Configuring the keras and tensorflow. Defining the parameters for dataset reader. Defining the splits for the optimizer.

In [3]:
logger = configure_logging_numpy_keras(log_path=os.path.join(os.getcwd(), 'logs' ,"test_models.log"), name='Experiment')
n_features = 2
n_instances = 10000
n_objects = 5
random_state = check_random_state(42)
skf = ShuffleSplit(n_splits=2, test_size=0.5, random_state=random_state)
epochs = 5
optimizer_path = os.path.join(os.getcwd(), 'logs',"optimizer")
n_iter = 4
optimizer, n_iter = get_optimizer(logger, optimizer_path, n_iter)

In [4]:
import re
def get_duration_microsecond(duration):
    time = int(re.findall(r'\d+', duration)[0])
    d = duration.split(str(time))[1].upper()
    options = {"D": 24 * 60 * 60 * 1e6, "H": 60 * 60 * 1e6, "M": 60 * 1e6}
    return options[d] * time

Defining Ranker initializing and fitting parameters.

In [5]:
ranker_params = {'n_objects': n_objects,
                 'n_features':n_features, 
                 'n_object_features':n_features}
ranker = RankNet(**ranker_params)
debugOutput = DebugOutput()
lrScheduler = LRScheduler(initial_lr=K.get_value(ranker.optimizer.lr))

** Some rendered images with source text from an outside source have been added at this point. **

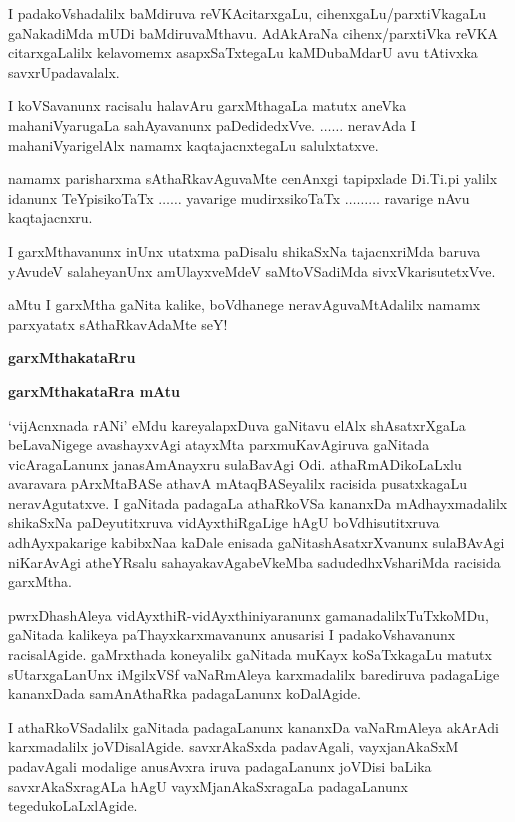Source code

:I padakoVshadalilx baMdiruva reVKAcitarxgaLu, cihenxgaLu/parxtiVkagaLu gaNakadiMda mUDi baMdiruvaMthavu. AdAkAraNa cihenx/parxtiVka reVKA citarxgaLalilx kelavomemx asapxSaTxtegaLu kaMDubaMdarU avu tAtivxka savxrUpadavalalx.

I koVSavanunx racisalu halavAru garxMthagaLa matutx aneVka mahaniVyarugaLa sahAyavanunx paDedidedxVve. 
$\ldots\ldots$ neravAda I mahaniVyarigelAlx namamx kaqtajacnxtegaLu salulxtatxve.

namamx parisharxma sAthaRkavAguvaMte cenAnxgi tapipxlade Di.Ti.pi yalilx idanunx TeYpisikoTaTx    
 $\ldots\ldots$ yavarige mudirxsikoTaTx  $\ldots\ldots\ldots$ ravarige nAvu kaqtajacnxru.

I garxMthavanunx inUnx utatxma paDisalu shikaSxNa tajacnxriMda baruva yAvudeV salaheyanUnx amUlayxveMdeV saMtoVSadiMda sivxVkarisutetxVve.

aMtu I garxMtha gaNita kalike, boVdhanege neravAguvaMtAdalilx namamx parxyatatx sAthaRkavAdaMte seY!

\vskip 1.5cm

\noindent
{}\hfill {\large\bf garxMthakataRru}\qquad\qquad\,

\smallskip
\noindent
{}


\newpage

\begin{center}
{\huge\bf garxMthakataRra mAtu}
\end{center}

`vijAcnxnada rANi' eMdu kareyalapxDuva gaNitavu elAlx shAsatxrXgaLa beLavaNigege avashayxvAgi atayxMta parxmuKavAgiruva gaNitada vicAragaLanunx janasAmAnayxru sulaBavAgi Odi. athaRmADikoLaLxlu avaravara pArxMtaBASe athavA mAtaqBASeyalilx racisida pusatxkagaLu neravAgutatxve. I gaNitada padagaLa athaRkoVSa kananxDa mAdhayx\-madalilx shikaSxNa paDeyutitxruva vidAyxthiRgaLige hAgU boVdhisutitxruva adhAyxpakarige kabibxNaa kaDale enisada gaNitashAsatxrXvanunx sulaBAvAgi niKarAvAgi atheYRsalu sahayakavAgabeVkeMba sadudedhxVshariMda racisida garxMtha.

pwrxDhashAleya vidAyxthiR-vidAyxthiniyaranunx gamanadalilxTuTxkoMDu, gaNitada kalikeya paThayxkarxmavanunx anusarisi I padakoVshavanunx racisalAgide. gaMrxthada koneyalilx gaNitada muKayx koSaTxkagaLu matutx sUtarxgaLanUnx iMgilxVSf vaNaRmAleya karxmadalilx barediruva padagaLige kananxDada samAnAthaRka padagaLanunx koDalAgide.

I athaRkoVSadalilx gaNitada padagaLanunx kananxDa vaNaRmAleya akArAdi karxmadalilx joVDisalAgide. savxrAkaSxda padavAgali, vayxjanAkaSxM padavAgali modalige anusAvxra iruva padagaLanunx joVDisi baLika savxrAkaSxragALa hAgU vayxMjanAkaSxragaLa padagaLanunx tegedukoLaLxlAgide.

fit_params = {'epochs': epochs,
              'callbacks':[debugOutput, lrScheduler]}

Defining the Parameter optimizer initializing and fitting parameters

In [6]:
optimizer_fit_params = {'n_iter': n_iter, 
                        'cv_iter': skf, 
                        'optimizer': optimizer, 
                        "total_duration":get_duration_microsecond("10h")}

ranker_tunables = dict(n_hidden=(2,20), n_units=(20,40), 
                        learning_rate=(1e-5, 1e-2, 'log-uniform'),
                        reg_strength=(1e-10, 1e-1, 'log-uniform'),
                        batch_size=(64, 1024))

lrScheduler_tunables = dict(epochs_drop=(300,600), drop=(1e-2, 1e-1, 'log-uniform'))

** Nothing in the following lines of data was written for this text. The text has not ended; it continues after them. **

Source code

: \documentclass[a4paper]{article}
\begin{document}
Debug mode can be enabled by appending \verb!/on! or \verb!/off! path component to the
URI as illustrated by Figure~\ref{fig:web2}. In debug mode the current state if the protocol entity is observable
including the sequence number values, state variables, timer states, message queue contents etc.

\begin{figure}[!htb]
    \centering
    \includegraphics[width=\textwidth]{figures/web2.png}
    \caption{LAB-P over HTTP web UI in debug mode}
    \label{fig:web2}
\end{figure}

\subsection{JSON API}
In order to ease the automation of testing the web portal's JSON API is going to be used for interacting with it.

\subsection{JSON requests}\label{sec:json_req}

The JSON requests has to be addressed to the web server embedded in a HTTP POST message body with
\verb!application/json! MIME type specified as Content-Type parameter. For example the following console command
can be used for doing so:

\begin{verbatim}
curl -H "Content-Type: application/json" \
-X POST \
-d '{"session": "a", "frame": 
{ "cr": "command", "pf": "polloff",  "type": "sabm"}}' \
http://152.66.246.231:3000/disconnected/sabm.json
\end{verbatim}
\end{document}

tunable_parameter_ranges = {ranker: ranker_tunables, lrScheduler: lrScheduler_tunables}

optimizer_params = {'ranker': ranker,
                    'tunable_parameter_ranges': tunable_parameter_ranges,
                    'fit_params': fit_params,
                    'random_state': random_state, 
                    "optimizer_path": optimizer_path}

Generating the medoid test and train dataset with defined parameters

In [7]:
medoids_params = {'dataset_type': "medoid",
                  'n_test_instances': n_instances,
                  'n_train_instances': n_instances,
                  'n_features': n_features,
                  'n_objects': n_objects,
                  'random_state': random_state}
dr = SyntheticDatasetGenerator(**medoids_params)
X, Y, X_test, Y_test = dr.get_single_train_test_split()

Fitting the optimizer

In [8]:
optimizer_model = ParameterOptimizer(**optimizer_params)
optimizer_model.fit(X, Y, **optimizer_fit_params)

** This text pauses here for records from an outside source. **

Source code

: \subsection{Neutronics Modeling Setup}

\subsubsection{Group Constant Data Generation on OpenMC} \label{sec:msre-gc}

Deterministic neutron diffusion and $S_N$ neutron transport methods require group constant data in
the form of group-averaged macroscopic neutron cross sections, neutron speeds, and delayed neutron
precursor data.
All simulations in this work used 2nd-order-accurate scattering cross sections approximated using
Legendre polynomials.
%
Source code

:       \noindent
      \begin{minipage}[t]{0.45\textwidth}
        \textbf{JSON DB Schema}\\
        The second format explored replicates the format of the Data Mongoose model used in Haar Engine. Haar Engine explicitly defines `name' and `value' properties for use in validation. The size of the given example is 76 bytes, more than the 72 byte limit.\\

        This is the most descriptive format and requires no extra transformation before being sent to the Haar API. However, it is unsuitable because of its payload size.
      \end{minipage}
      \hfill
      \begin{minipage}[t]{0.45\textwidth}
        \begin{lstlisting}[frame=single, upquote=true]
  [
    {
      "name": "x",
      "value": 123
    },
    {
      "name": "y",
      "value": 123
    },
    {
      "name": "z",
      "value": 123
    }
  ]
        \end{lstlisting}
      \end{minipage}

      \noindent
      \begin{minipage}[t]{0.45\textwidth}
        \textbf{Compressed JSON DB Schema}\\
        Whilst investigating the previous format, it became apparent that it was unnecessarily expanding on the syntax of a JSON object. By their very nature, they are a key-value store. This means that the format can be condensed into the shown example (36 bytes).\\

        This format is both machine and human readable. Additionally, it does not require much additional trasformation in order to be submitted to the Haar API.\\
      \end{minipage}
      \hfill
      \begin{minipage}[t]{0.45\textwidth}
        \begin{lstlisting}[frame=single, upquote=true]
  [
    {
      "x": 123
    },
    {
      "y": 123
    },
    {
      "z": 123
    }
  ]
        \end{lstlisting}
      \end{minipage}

Evaluate the Ranker with best parameters found by the optimizer on the test dataset
Predict Scores for the best model

In [9]:
predicted = optimizer_model.predict_scores(X_test)
predicted

array([[0.34003744, 0.40530878, 0.31550464, 0.63641626, 0.63163394],
       [0.40763062, 0.48692006, 0.355434  , 0.33623344, 0.4165258 ],
       [0.49906975, 0.3731012 , 0.430352  , 0.5236497 , 0.4388348 ],
       ...,
       [0.50546443, 0.534902  , 0.4652732 , 0.4417104 , 0.4568018 ],
       [0.38909936, 0.51279926, 0.34461373, 0.51644784, 0.6094    ],
       [0.4558252 , 0.31391865, 0.62172145, 0.6636104 , 0.5680445 ]],
      dtype=float32)